Nobody puts baby in a corner, but they're putting her in the National Film Registry.

“Dirty Dancing,” along with another 1980s culture-changer, “Beverly Hills Cop,” are entering the Library of Congress' registry, part of an annual group of 25 announced Wednesday that spans 115 years of filmmaking.

“Dirty Dancing” from 1987 used the physicality and chemistry of Patrick Swayze as Johnny Castle and Jennifer Grey as Frances “Baby” Houseman to charm generations of moviegoers, while also taking on issues like abortion, classism and antisemitism. In the climactic moment, Swayze defiantly declares, “Nobody puts baby in a corner” before taking Grey to dance to “(I’ve Had) The Time of My Life.”

1984's “Beverly Hills Cop,” the first Eddie Murphy film in the registry, arguably made him the world's biggest movie star at the time and made action comedies a blockbuster staple for a decade.

Since 1988, the Librarian of Congress has annually selected movies for preservation that are “culturally, historically or aesthetically” significant. The current picks bring the registry to 900 films. Turner Classic Movies will host a TV special on Wednesday, screening a selection of the class of 2024.

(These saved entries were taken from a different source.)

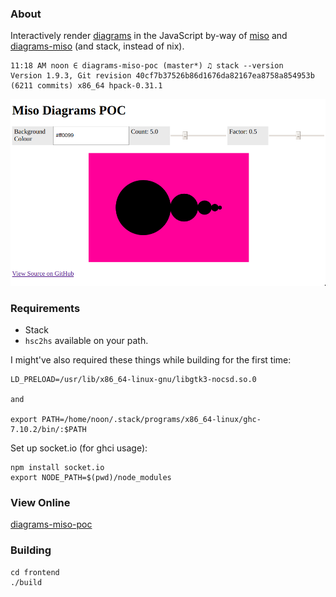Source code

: ### About

Interactively render [diagrams](https://diagrams.github.io) in the JavaScript
by-way of [miso](http://github.com/dmjio/miso/) and
[diagrams-miso](https://github.com/cocreature/diagrams-miso) (and stack,
instead of nix).

```
11:18 AM noon ∈ diagrams-miso-poc (master*) ♫ stack --version
Version 1.9.3, Git revision 40cf7b37526b86d1676da82167ea8758a854953b (6211 commits) x86_64 hpack-0.31.1
```

![](images/ss.png)


### Requirements

- Stack
- `hsc2hs` available on your path.

I might've also required these things while building for the first time:

```
LD_PRELOAD=/usr/lib/x86_64-linux-gnu/libgtk3-nocsd.so.0

and

export PATH=/home/noon/.stack/programs/x86_64-linux/ghc-7.10.2/bin/:$PATH
```

Set up socket.io (for ghci usage):

```
npm install socket.io
export NODE_PATH=$(pwd)/node_modules
```

### View Online

[diagrams-miso-poc](https://silky.github.io/diagrams-miso-poc/frontend/dist/)


### Building

```
cd frontend
./build
```
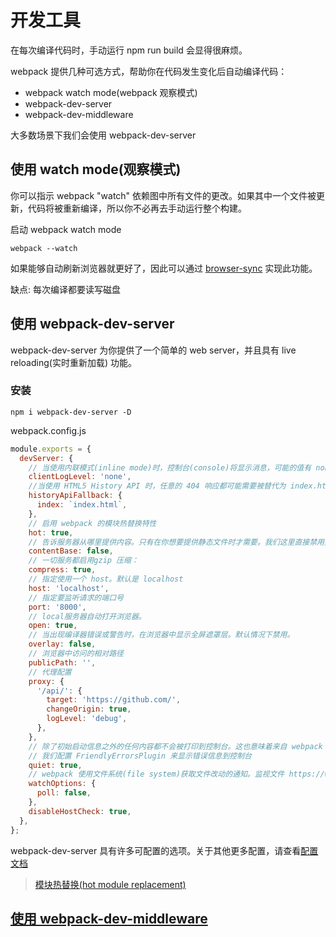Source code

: # 开发工具

在每次编译代码时，手动运行 npm run build 会显得很麻烦。

webpack 提供几种可选方式，帮助你在代码发生变化后自动编译代码：

- webpack watch mode(webpack 观察模式)
- webpack-dev-server
- webpack-dev-middleware

大多数场景下我们会使用 webpack-dev-server

## 使用 watch mode(观察模式)

你可以指示 webpack "watch" 依赖图中所有文件的更改。如果其中一个文件被更新，代码将被重新编译，所以你不必再去手动运行整个构建。

启动 webpack watch mode

```
webpack --watch
```

如果能够自动刷新浏览器就更好了，因此可以通过 [browser-sync](http://www.browsersync.cn/docs/options/) 实现此功能。

缺点: 每次编译都要读写磁盘

## 使用 webpack-dev-server

webpack-dev-server 为你提供了一个简单的 web server，并且具有 live reloading(实时重新加载) 功能。

### 安装

```
npm i webpack-dev-server -D
```

webpack.config.js

```javascript
module.exports = {
  devServer: {
    // 当使用内联模式(inline mode)时，控制台(console)将显示消息，可能的值有 none, error, warning 或者 info（默认值）。
    clientLogLevel: 'none',
    //当使用 HTML5 History API 时，任意的 404 响应都可能需要被替代为 index.html
    historyApiFallback: {
      index: `index.html`,
    },
    // 启用 webpack 的模块热替换特性
    hot: true,
    // 告诉服务器从哪里提供内容。只有在你想要提供静态文件时才需要。我们这里直接禁用掉
    contentBase: false,
    // 一切服务都启用gzip 压缩：
    compress: true,
    // 指定使用一个 host。默认是 localhost
    host: 'localhost',
    // 指定要监听请求的端口号
    port: '8000',
    // local服务器自动打开浏览器。
    open: true,
    // 当出现编译器错误或警告时，在浏览器中显示全屏遮罩层。默认情况下禁用。
    overlay: false,
    // 浏览器中访问的相对路径
    publicPath: '',
    // 代理配置
    proxy: {
      '/api/': {
        target: 'https://github.com/',
        changeOrigin: true,
        logLevel: 'debug',
      },
    },
    // 除了初始启动信息之外的任何内容都不会被打印到控制台。这也意味着来自 webpack 的错误或警告在控制台不可见。
    // 我们配置 FriendlyErrorsPlugin 来显示错误信息到控制台
    quiet: true,
    // webpack 使用文件系统(file system)获取文件改动的通知。监视文件 https://webpack.js.org/configuration/dev-server/#devserver-watchoptions-
    watchOptions: {
      poll: false,
    },
    disableHostCheck: true,
  },
};
```

webpack-dev-server 具有许多可配置的选项。关于其他更多配置，请查看[配置文档](https://webpack.docschina.org/configuration/dev-server/)

> [模块热替换(hot module replacement)](https://webpack.docschina.org/guides/hot-module-replacement/)

## [使用 webpack-dev-middleware](https://www.npmjs.com/package/webpack-dev-middleware)
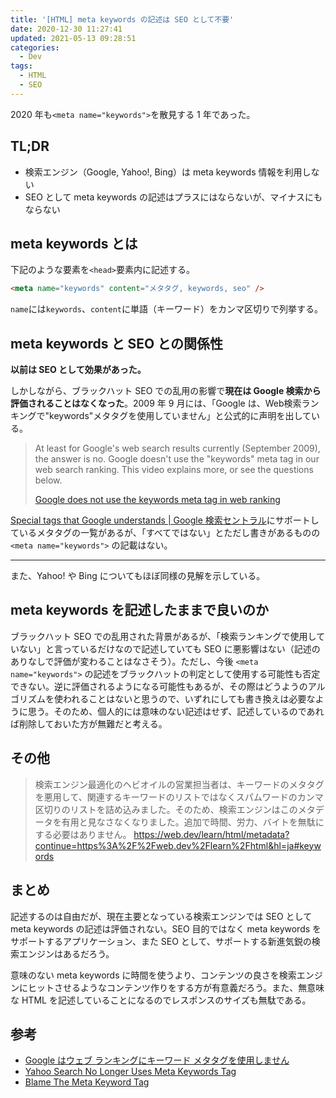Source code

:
 ```yaml
---
title: '[HTML] meta keywords の記述は SEO として不要'
date: 2020-12-30 11:27:41
updated: 2021-05-13 09:28:51
categories:
  - Dev
tags:
  - HTML
  - SEO
---
```


2020 年も`<meta name="keywords">`を散見する 1 年であった。

## TL;DR

- 検索エンジン（Google, Yahoo!, Bing）は meta keywords 情報を利用しない
- SEO として meta keywords の記述はプラスにはならないが、マイナスにもならない

## meta keywords とは

下記のような要素を`<head>`要素内に記述する。

```html
<meta name="keywords" content="メタタグ, keywords, seo" />
```

`name`には`keywords`、`content`に単語（キーワード）をカンマ区切りで列挙する。

## meta keywords と SEO との関係性

**以前は SEO として効果があった。**

しかしながら、ブラックハット SEO での乱用の影響で**現在は Google 検索から評価されることはなくなった**。2009 年 9 月には、「Google は、Web検索ランキングで"keywords"メタタグを使用していません」と公式的に声明を出している。

> At least for Google's web search results currently (September 2009), the answer is no. Google doesn't use the "keywords" meta tag in our web search ranking. This video explains more, or see the questions below.
>
> [Google does not use the keywords meta tag in web ranking
> ](https://developers.google.com/search/blog/2009/09/google-does-not-use-keywords-meta-tag)

[Special tags that Google understands | Google 検索セントラル](https://developers.google.com/search/docs/advanced/crawling/special-tags?hl=ja&ref_topic=4617741&visit_id=637448893659733022-2818023169&rd=1)にサポートしているメタタグの一覧があるが、「すべてではない」とただし書きがあるものの `<meta name="keywords">` の記載はない。

---

また、Yahoo! や Bing についてもほぼ同様の見解を示している。

## meta keywords を記述したままで良いのか

ブラックハット SEO での乱用された背景があるが、「検索ランキングで使用していない」と言っているだけなので記述していても SEO に悪影響はない（記述のありなしで評価が変わることはなさそう）。ただし、今後 `<meta name="keywords">` の記述をブラックハットの判定として使用する可能性も否定できない。逆に評価されるようになる可能性もあるが、その際はどうようのアルゴリズムを使われることはないと思うので、いずれにしても書き換えは必要なように思う。そのため、個人的には意味のない記述はせず、記述しているのであれば削除しておいた方が無難だと考える。

## その他

> 検索エンジン最適化のヘビオイルの営業担当者は、キーワードのメタタグを悪用して、関連するキーワードのリストではなくスパムワードのカンマ区切りのリストを詰め込みました。そのため、検索エンジンはこのメタデータを有用と見なさなくなりました。追加で時間、労力、バイトを無駄にする必要はありません。
> https://web.dev/learn/html/metadata?continue=https%3A%2F%2Fweb.dev%2Flearn%2Fhtml&hl=ja#keywords

## まとめ

記述するのは自由だが、現在主要となっている検索エンジンでは SEO として meta keywords の記述は評価されない。SEO 目的ではなく meta keywords をサポートするアプリケーション、また SEO として、サポートする新進気鋭の検索エンジンはあるだろう。

意味のない meta keywords に時間を使うより、コンテンツの良さを検索エンジンにヒットさせるようなコンテンツ作りをする方が有意義だろう。また、無意味な HTML を記述していることになるのでレスポンスのサイズも無駄である。

## 参考

- [Google はウェブ ランキングにキーワード メタタグを使用しません](https://developers.google.com/search/blog/2009/09/google-does-not-use-keywords-meta-tag)
- [Yahoo Search No Longer Uses Meta Keywords Tag](https://searchengineland.com/yahoo-search-no-longer-uses-meta-keywords-tag-27303#)
- [Blame The Meta Keyword Tag](https://blogs.bing.com/webmaster/2014/10/03/blame-the-meta-keyword-tag/)
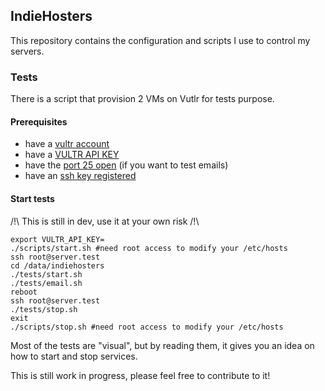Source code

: ## IndieHosters

This repository contains the configuration and scripts I use to control my servers.

### Tests

There is a script that provision 2 VMs on Vutlr for tests purpose.

#### Prerequisites

 - have a [vultr account](http://www.vultr.com/?ref=6810586)
 - have a [VULTR API KEY](https://my.vultr.com/settings/)
 - have the [port 25 open](https://www.vultr.com/docs/what-ports-are-blocked) (if you want to test emails)
 - have an [ssh key registered](https://my.vultr.com/sshkeys/)

#### Start tests

/!\ This is still in dev, use it at your own risk /!\

```
export VULTR_API_KEY=
./scripts/start.sh #need root access to modify your /etc/hosts
ssh root@server.test
cd /data/indiehosters
./tests/start.sh
./tests/email.sh
reboot
ssh root@server.test
./tests/stop.sh
exit
./scripts/stop.sh #need root access to modify your /etc/hosts
```

Most of the tests are "visual", but by reading them, it gives you an idea on how to start and stop services.

This is still work in progress, please feel free to contribute to it!

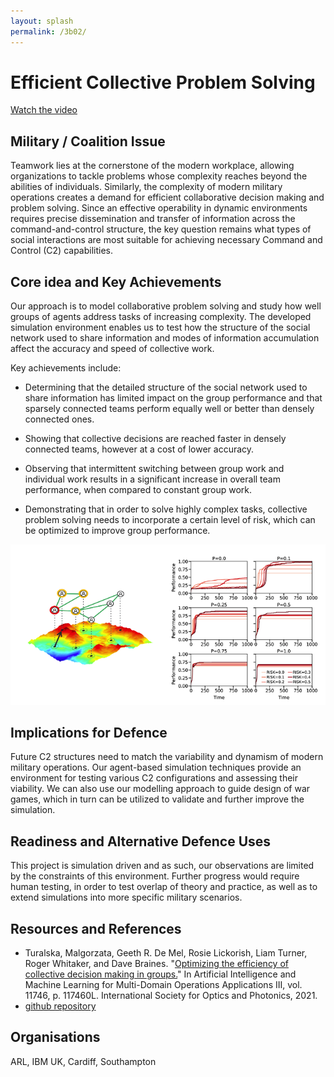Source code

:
 ```yaml
---
layout: splash
permalink: /3b02/
---
```


# Efficient Collective Problem Solving

[Watch the video](https://ibm.box.com/v/Showcase-3b02-video)

## Military / Coalition Issue
Teamwork lies at the cornerstone of the modern workplace, allowing organizations to tackle problems whose complexity reaches beyond the abilities of individuals. Similarly, the complexity of modern military operations creates a demand for efficient collaborative decision making and problem solving. Since an effective operability in dynamic environments requires precise dissemination and transfer of information across the command-and-control structure, the key question remains what types of social interactions are most suitable for achieving necessary Command and Control (C2) capabilities. 

## Core idea and Key Achievements
Our approach is to model collaborative problem solving and study how well groups of agents address tasks of increasing complexity. The developed simulation environment enables us to test how the structure of the social network used to share information and modes of information accumulation affect the accuracy and speed of collective work. 

Key achievements include:

*	Determining that the detailed structure of the social network used to share information has limited impact on the group performance and that sparsely connected teams perform equally well or better than densely connected ones.

*	Showing that collective decisions are reached faster in densely connected teams, however at a cost of lower accuracy.

*	Observing that intermittent switching between group work and individual work results in a significant increase in overall team performance, when compared to constant group work.

*	Demonstrating that in order to solve highly complex tasks, collective problem solving needs to incorporate a certain level of risk, which can be optimized to improve group performance.

![image info](/dais/achievements/images/3b02-fig1.png)

## Implications for Defence
Future C2 structures need to match the variability and dynamism of modern military operations. Our agent-based simulation techniques provide an environment for testing various C2 configurations and assessing their viability. We can also use our modelling approach to guide design of war games, which in turn can be utilized to validate and further improve the simulation. 

## Readiness and Alternative Defence Uses
This project is simulation driven and as such, our observations are limited by the constraints of this environment. Further progress would require human testing, in order to test overlap of theory and practice, as well as to extend simulations into more specific military scenarios. 



<!-- ![image info](/dais/achievements/images/1a02_figure1.jpg) -->

## Resources and References
* Turalska, Malgorzata, Geeth R. De Mel, Rosie Lickorish, Liam Turner, Roger Whitaker, and Dave Braines. "[Optimizing the efficiency of collective decision making in groups.](/doc-6075/)" In Artificial Intelligence and Machine Learning for Multi-Domain Operations Applications III, vol. 11746, p. 117460L. International Society for Optics and Photonics, 2021.
* [github repository](https://github.com/GosiaTR/Teams_of_teams)


## Organisations
ARL, IBM UK, Cardiff, Southampton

The oldest film is from 1895 and brought its own form of dirty dancing: “Annabelle Serpentine Dance” is a minute-long short of a shimmying Annabelle Moore that was decried by many as a public indecency for the suggestiveness of her moves. The newest is David Fincher's “The Social Network" from 2010.

A look at some of the films entering the registry “Pride of the Yankees” (1942): The film became the model for the modern sports tear-jerker, with Gary Cooper playing Lou Gehrig and delivering the classic real-life line: “Today I consider myself the luckiest man on the face of the Earth.”

“The Miracle Worker” (1962): Anne Bancroft won an Oscar for best actress for playing title character Anne Sullivan and 16-year-old Patty Duke won best supporting actress for playing her deaf and blind protege Helen Keller in director Arthur Penn's film.

“Up in Smoke” (1978): The first feature to star the duo of Cheech Marin and Tommy Chong established a template for the stoner genre and brought weed culture to the mainstream. Marin, who also appears in the inductee “Spy Kids” from 2001, is one of many Latinos with prominent roles in this year's crop of films.

“Star Trek II: Wrath of Khan” (1982): The second movie in the “Star Trek” franchise featured one of filmdom's great villains in Ricardo Montalban's Khan, and showed that the world of Captain Kirk and Mr. Spock could bring vital thrills to the cinema.

“Common Threads: Stories from the Quilt” (1989): The Oscar-winning documentary on the NAMES Project Aids Memorial Quilt was a landmark telling of the devastation wrought by the disease.

“My Own Private Idaho” (1991): Director Gus Van Sant's film featured perhaps the greatest performance of River Phoenix, a year before the actor's death at age 23.

“American Me” (1992): Edward James Olmos starred and made his film directorial debut in this tale of Chicano gang life in Los Angeles and the brutal prison experience of its main character.

“No Country for Old Men” (2007): Joel and Ethan Coen broke through at the Oscars with their adaptation of Cormac McCarthy's novel, winning best picture, best director and best adapted screenplay, while Javier Bardem won best supporting actor for playing a relentless killer with an unforgettable haircut.